- **Task item**
Only the lines from the line containing "Efficient Point Sampling" to the end of the entries should be repeated, exactly as they appear.

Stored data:

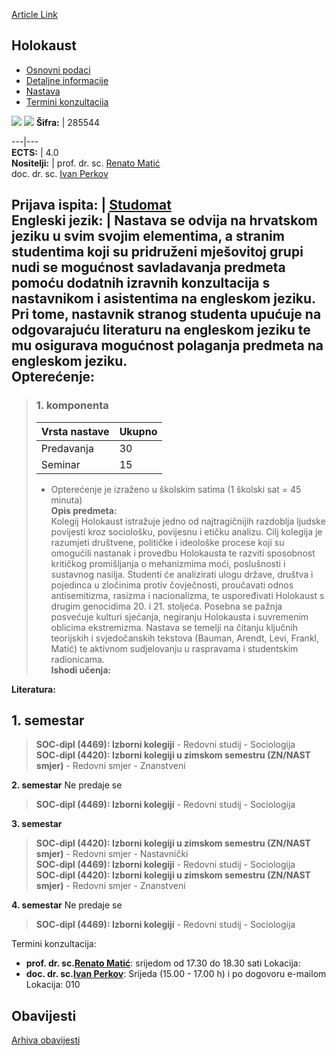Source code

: [Article Link](https://www.fhs.hr/predmet/hol)

## Holokaust
  * [Osnovni podaci](https://www.fhs.hr/predmet/hol#v1id-523755_430733_1_0 "Osnovni podaci")
  * [Detaljne informacije](https://www.fhs.hr/predmet/hol#v1id-523755_430733_1_1 "Detaljne informacije")
  * [Nastava](https://www.fhs.hr/predmet/hol#v1id-523755_430733_1_2 "Nastava")
  * [Termini konzultacija](https://www.fhs.hr/predmet/hol#v1id-523755_430733_1_3 "Termini konzultacija")


[![](https://www.fhs.hr/img/flags/gif/hr.gif)](https://www.fhs.hr/predmet/hol) [![](https://www.fhs.hr/img/flags/gif/gb.gif)](https://www.fhs.hr/en/course/thehol)
**Šifra:** |  285544  
  
---|---  
**ECTS:** |  4.0   
**Nositelji:** |  prof. dr. sc. [Renato Matić](https://www.fhs.hr/djelatnik/renato.matic)   
doc. dr. sc. [Ivan Perkov](https://www.fhs.hr/djelatnik/ivan.perkov)   
  
**Prijava ispita:** |  [Studomat](http://www.isvu.hr/studomat)  
**Engleski jezik:** |  Nastava se odvija na hrvatskom jeziku u svim svojim elementima, a stranim studentima koji su pridruženi mješovitoj grupi nudi se mogućnost savladavanja predmeta pomoću dodatnih izravnih konzultacija s nastavnikom i asistentima na engleskom jeziku. Pri tome, nastavnik stranog studenta upućuje na odgovarajuću literaturu na engleskom jeziku te mu osigurava mogućnost polaganja predmeta na engleskom jeziku.   
**Opterećenje:**  
---  
> ### 1. komponenta
> | Vrsta nastave | Ukupno  
> ---|---  
> Predavanja | 30  
> Seminar | 15  
> * Opterećenje je izraženo u školskim satima (1 školski sat = 45 minuta)   
**Opis predmeta:**  
> Kolegij Holokaust istražuje jedno od najtragičnijih razdoblja ljudske povijesti kroz sociološku, povijesnu i etičku analizu. Cilj kolegija je razumjeti društvene, političke i ideološke procese koji su omogućili nastanak i provedbu Holokausta te razviti sposobnost kritičkog promišljanja o mehanizmima moći, poslušnosti i sustavnog nasilja. Studenti će analizirati ulogu države, društva i pojedinca u zločinima protiv čovječnosti, proučavati odnos antisemitizma, rasizma i nacionalizma, te uspoređivati Holokaust s drugim genocidima 20. i 21. stoljeća. Posebna se pažnja posvećuje kulturi sjećanja, negiranju Holokausta i suvremenim oblicima ekstremizma. Nastava se temelji na čitanju ključnih teorijskih i svjedočanskih tekstova (Bauman, Arendt, Levi, Frankl, Matić) te aktivnom sudjelovanju u raspravama i studentskim radionicama.  
**Ishodi učenja:**  

  
**Literatura:**  

  
**1. semestar**  
---  
> **SOC-dipl (4469): Izborni kolegiji** - Redovni studij - Sociologija  
>  **SOC-dipl (4420): Izborni kolegiji u zimskom semestru (ZN/NAST smjer)** - Redovni smjer - Znanstveni  
>   
  
**2. semestar** Ne predaje se  
> **SOC-dipl (4469): Izborni kolegiji** - Redovni studij - Sociologija  
>   
  
**3. semestar**  
> **SOC-dipl (4420): Izborni kolegiji u zimskom semestru (ZN/NAST smjer)** - Redovni smjer - Nastavnički  
>  **SOC-dipl (4469): Izborni kolegiji** - Redovni studij - Sociologija  
>  **SOC-dipl (4420): Izborni kolegiji u zimskom semestru (ZN/NAST smjer)** - Redovni smjer - Znanstveni  
>   
  
**4. semestar** Ne predaje se  
> **SOC-dipl (4469): Izborni kolegiji** - Redovni studij - Sociologija  
>   
Termini konzultacija: 
  * **prof. dr. sc.[Renato Matić](https://www.fhs.hr/djelatnik/renato.matic)**: 
srijedom od 17.30 do 18.30 sati
Lokacija: 
  * **doc. dr. sc.[Ivan Perkov](https://www.fhs.hr/djelatnik/ivan.perkov)**: 
Srijeda (15.00 - 17.00 h) i po dogovoru e-mailom
Lokacija: 010 


## Obavijesti
[Arhiva obavijesti](https://www.fhs.hr/predmet/hol?@=21tw8#news_132583 "Arhiva obavijesti")
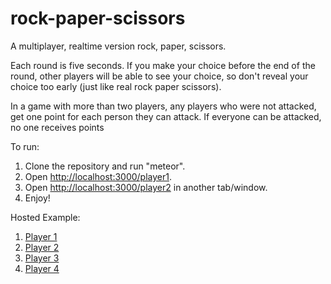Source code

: # rock-paper-scissors
A multiplayer, realtime version rock, paper, scissors.

Each round is five seconds. If you make your choice before the end of the round, other players will be able to see your choice, so don't reveal your choice too early (just like real rock paper scissors).

In a game with more than two players, any players who were not attacked, get one point for each person they can attack. If everyone can be attacked, no one receives points

To run:

1. Clone the repository and run "meteor".
2. Open [http://localhost:3000/player1](http://localhost:3000/player1).
3. Open [http://localhost:3000/player2](http://localhost:3000/player2) in another tab/window.
4. Enjoy!

Hosted Example:

1. [Player 1](http://th4019.meteor.com/player1)
2. [Player 2](http://th4019.meteor.com/player2)
3. [Player 3](http://th4019.meteor.com/player3)
4. [Player 4](http://th4019.meteor.com/player4)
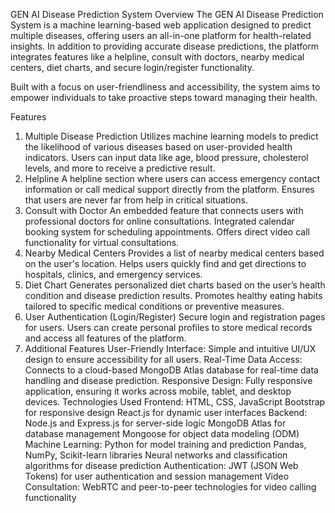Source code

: GEN AI Disease Prediction System
Overview
The GEN AI Disease Prediction System is a machine learning-based web application designed to predict multiple diseases, offering users an all-in-one platform for health-related insights. In addition to providing accurate disease predictions, the platform integrates features like a helpline, consult with doctors, nearby medical centers, diet charts, and secure login/register functionality.

Built with a focus on user-friendliness and accessibility, the system aims to empower individuals to take proactive steps toward managing their health.

Features
1. Multiple Disease Prediction
Utilizes machine learning models to predict the likelihood of various diseases based on user-provided health indicators.
Users can input data like age, blood pressure, cholesterol levels, and more to receive a predictive result.
2. Helpline
A helpline section where users can access emergency contact information or call medical support directly from the platform.
Ensures that users are never far from help in critical situations.
3. Consult with Doctor
An embedded feature that connects users with professional doctors for online consultations.
Integrated calendar booking system for scheduling appointments.
Offers direct video call functionality for virtual consultations.
4. Nearby Medical Centers
Provides a list of nearby medical centers based on the user's location.
Helps users quickly find and get directions to hospitals, clinics, and emergency services.
5. Diet Chart
Generates personalized diet charts based on the user’s health condition and disease prediction results.
Promotes healthy eating habits tailored to specific medical conditions or preventive measures.
6. User Authentication (Login/Register)
Secure login and registration pages for users.
Users can create personal profiles to store medical records and access all features of the platform.
7. Additional Features
User-Friendly Interface: Simple and intuitive UI/UX design to ensure accessibility for all users.
Real-Time Data Access: Connects to a cloud-based MongoDB Atlas database for real-time data handling and disease prediction.
Responsive Design: Fully responsive application, ensuring it works across mobile, tablet, and desktop devices.
Technologies Used
Frontend:
HTML, CSS, JavaScript
Bootstrap for responsive design
React.js for dynamic user interfaces
Backend:
Node.js and Express.js for server-side logic
MongoDB Atlas for database management
Mongoose for object data modeling (ODM)
Machine Learning:
Python for model training and prediction
Pandas, NumPy, Scikit-learn libraries
Neural networks and classification algorithms for disease prediction
Authentication:
JWT (JSON Web Tokens) for user authentication and session management
Video Consultation:
WebRTC and peer-to-peer technologies for video calling functionality
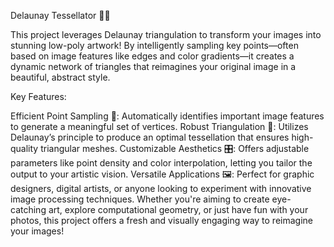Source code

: Delaunay Tessellator 🎨✨

This project leverages Delaunay triangulation to transform your images into stunning low-poly artwork! By intelligently sampling key points—often based on image features like edges and color gradients—it creates a dynamic network of triangles that reimagines your original image in a beautiful, abstract style.

Key Features:

Efficient Point Sampling 📍: Automatically identifies important image features to generate a meaningful set of vertices.
Robust Triangulation 🔺: Utilizes Delaunay’s principle to produce an optimal tessellation that ensures high-quality triangular meshes.
Customizable Aesthetics 🎛️: Offers adjustable parameters like point density and color interpolation, letting you tailor the output to your artistic vision.
Versatile Applications 🖼️: Perfect for graphic designers, digital artists, or anyone looking to experiment with innovative image processing techniques.
Whether you're aiming to create eye-catching art, explore computational geometry, or just have fun with your photos, this project offers a fresh and visually engaging way to reimagine your images!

- **Your solution**
Efficient Point Sampling 📍: Automatically identifies important image features to generate a meaningful set of vertices.
Robust Triangulation 🔺: Utilizes Delaunay’s principle to produce an optimal tessellation that ensures high-quality triangular meshes.
Customizable Aesthetics 🎛️: Offers adjustable parameters like point density and color interpolation, letting you tailor the output to your artistic vision.
Versatile Applications 🖼️: Perfect for graphic designers, digital artists, or anyone looking to experiment with innovative image processing techniques.
Whether you're aiming to create eye-catching art, explore computational geometry, or just have fun with your photos, this project offers a fresh and visually engaging way to reimagine your images!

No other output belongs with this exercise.